*** Data for analysis Section Begins ***

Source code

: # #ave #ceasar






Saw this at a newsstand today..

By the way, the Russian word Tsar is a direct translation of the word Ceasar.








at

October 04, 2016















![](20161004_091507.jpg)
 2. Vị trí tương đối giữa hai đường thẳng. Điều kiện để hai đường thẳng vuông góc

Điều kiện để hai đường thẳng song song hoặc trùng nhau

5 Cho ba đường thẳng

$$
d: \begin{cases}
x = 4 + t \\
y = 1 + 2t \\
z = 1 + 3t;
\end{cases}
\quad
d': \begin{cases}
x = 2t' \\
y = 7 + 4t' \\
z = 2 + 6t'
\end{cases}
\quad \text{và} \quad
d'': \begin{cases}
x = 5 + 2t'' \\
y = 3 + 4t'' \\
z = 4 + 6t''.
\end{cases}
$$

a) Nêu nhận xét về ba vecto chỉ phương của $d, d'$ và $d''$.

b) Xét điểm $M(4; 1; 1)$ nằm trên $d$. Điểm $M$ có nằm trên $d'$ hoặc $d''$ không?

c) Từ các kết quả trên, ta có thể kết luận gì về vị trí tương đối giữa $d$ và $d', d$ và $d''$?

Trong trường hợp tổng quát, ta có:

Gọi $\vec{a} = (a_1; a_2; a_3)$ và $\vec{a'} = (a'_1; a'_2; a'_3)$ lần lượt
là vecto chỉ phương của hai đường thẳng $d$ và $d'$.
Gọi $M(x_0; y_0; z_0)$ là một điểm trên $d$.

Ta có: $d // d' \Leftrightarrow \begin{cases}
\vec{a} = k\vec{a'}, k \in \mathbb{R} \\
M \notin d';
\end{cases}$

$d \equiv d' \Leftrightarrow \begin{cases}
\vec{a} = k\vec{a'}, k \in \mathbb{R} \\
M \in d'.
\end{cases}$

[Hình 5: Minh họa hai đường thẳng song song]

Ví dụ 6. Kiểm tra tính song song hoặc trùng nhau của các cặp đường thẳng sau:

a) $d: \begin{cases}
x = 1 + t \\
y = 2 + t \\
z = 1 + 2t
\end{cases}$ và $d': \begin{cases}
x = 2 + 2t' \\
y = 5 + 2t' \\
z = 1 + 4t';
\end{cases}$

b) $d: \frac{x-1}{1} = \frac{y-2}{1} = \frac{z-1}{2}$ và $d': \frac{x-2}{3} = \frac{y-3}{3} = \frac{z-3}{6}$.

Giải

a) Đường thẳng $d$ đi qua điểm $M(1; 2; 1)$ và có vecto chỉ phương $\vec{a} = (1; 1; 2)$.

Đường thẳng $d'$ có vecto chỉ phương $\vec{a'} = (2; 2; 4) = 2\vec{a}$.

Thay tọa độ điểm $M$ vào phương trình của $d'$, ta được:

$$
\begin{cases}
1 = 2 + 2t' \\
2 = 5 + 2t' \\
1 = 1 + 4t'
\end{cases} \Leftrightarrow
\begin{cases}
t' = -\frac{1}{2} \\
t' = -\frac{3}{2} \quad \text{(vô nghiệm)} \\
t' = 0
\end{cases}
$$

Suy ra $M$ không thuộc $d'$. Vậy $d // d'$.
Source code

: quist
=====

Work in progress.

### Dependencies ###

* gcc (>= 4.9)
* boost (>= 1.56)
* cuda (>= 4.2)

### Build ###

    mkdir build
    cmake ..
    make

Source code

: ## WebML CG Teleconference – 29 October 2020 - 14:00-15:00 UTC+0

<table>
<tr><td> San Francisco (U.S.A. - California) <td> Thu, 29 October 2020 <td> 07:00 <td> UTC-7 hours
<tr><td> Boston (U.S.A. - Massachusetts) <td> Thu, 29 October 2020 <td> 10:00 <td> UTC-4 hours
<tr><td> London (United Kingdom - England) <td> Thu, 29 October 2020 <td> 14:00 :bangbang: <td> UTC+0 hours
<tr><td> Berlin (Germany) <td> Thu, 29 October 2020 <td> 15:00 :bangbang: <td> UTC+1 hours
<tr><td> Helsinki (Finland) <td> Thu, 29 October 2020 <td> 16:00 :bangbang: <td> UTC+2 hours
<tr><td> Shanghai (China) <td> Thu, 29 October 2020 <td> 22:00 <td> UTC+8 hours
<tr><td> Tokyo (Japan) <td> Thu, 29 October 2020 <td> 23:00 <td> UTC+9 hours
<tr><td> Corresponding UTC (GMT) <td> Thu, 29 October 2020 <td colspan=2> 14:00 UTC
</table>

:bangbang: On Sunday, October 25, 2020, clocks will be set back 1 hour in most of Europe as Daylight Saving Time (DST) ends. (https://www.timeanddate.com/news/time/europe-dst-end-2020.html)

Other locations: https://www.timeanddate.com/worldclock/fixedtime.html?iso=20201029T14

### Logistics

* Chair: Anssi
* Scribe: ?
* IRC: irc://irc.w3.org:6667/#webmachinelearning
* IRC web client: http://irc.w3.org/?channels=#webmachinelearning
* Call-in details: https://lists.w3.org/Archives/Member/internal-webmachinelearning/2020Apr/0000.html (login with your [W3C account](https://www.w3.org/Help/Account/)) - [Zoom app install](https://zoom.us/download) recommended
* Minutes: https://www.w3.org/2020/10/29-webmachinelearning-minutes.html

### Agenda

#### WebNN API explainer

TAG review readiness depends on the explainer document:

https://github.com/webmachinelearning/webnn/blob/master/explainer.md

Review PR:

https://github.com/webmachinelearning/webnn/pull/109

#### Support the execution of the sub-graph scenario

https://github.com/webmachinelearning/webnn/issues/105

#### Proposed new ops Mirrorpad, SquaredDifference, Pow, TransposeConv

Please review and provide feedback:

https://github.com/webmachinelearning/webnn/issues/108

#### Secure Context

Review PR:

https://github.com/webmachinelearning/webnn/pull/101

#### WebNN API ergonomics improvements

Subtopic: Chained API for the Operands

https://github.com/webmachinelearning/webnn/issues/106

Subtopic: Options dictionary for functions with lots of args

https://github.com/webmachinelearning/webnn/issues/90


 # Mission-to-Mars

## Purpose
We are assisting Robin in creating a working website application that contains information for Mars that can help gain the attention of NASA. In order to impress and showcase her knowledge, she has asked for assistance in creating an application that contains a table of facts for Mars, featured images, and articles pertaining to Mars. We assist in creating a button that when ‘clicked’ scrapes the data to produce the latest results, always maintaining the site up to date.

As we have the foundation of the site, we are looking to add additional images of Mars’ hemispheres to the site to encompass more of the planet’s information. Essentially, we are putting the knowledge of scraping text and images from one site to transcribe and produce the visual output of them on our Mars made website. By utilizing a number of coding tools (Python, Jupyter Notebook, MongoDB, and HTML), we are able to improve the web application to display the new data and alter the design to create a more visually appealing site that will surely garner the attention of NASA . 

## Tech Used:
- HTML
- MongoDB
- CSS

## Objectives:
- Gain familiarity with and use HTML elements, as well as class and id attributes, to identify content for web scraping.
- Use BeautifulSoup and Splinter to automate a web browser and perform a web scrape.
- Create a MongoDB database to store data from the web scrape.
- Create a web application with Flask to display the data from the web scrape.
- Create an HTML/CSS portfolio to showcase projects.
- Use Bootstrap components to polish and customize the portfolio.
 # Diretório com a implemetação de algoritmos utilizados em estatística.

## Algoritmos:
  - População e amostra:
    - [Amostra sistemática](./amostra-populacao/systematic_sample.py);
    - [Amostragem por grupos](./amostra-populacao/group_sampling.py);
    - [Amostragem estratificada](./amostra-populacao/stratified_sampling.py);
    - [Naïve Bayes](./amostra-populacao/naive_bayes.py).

*** Data for analysis Section Ends ***

### Aim of the task
Every line from the data above that contains "Amostragem" must appear in the answer.

### Solution for this exercise
    - [Amostragem por grupos](./amostra-populacao/group_sampling.py);
    - [Amostragem estratificada](./amostra-populacao/stratified_sampling.py);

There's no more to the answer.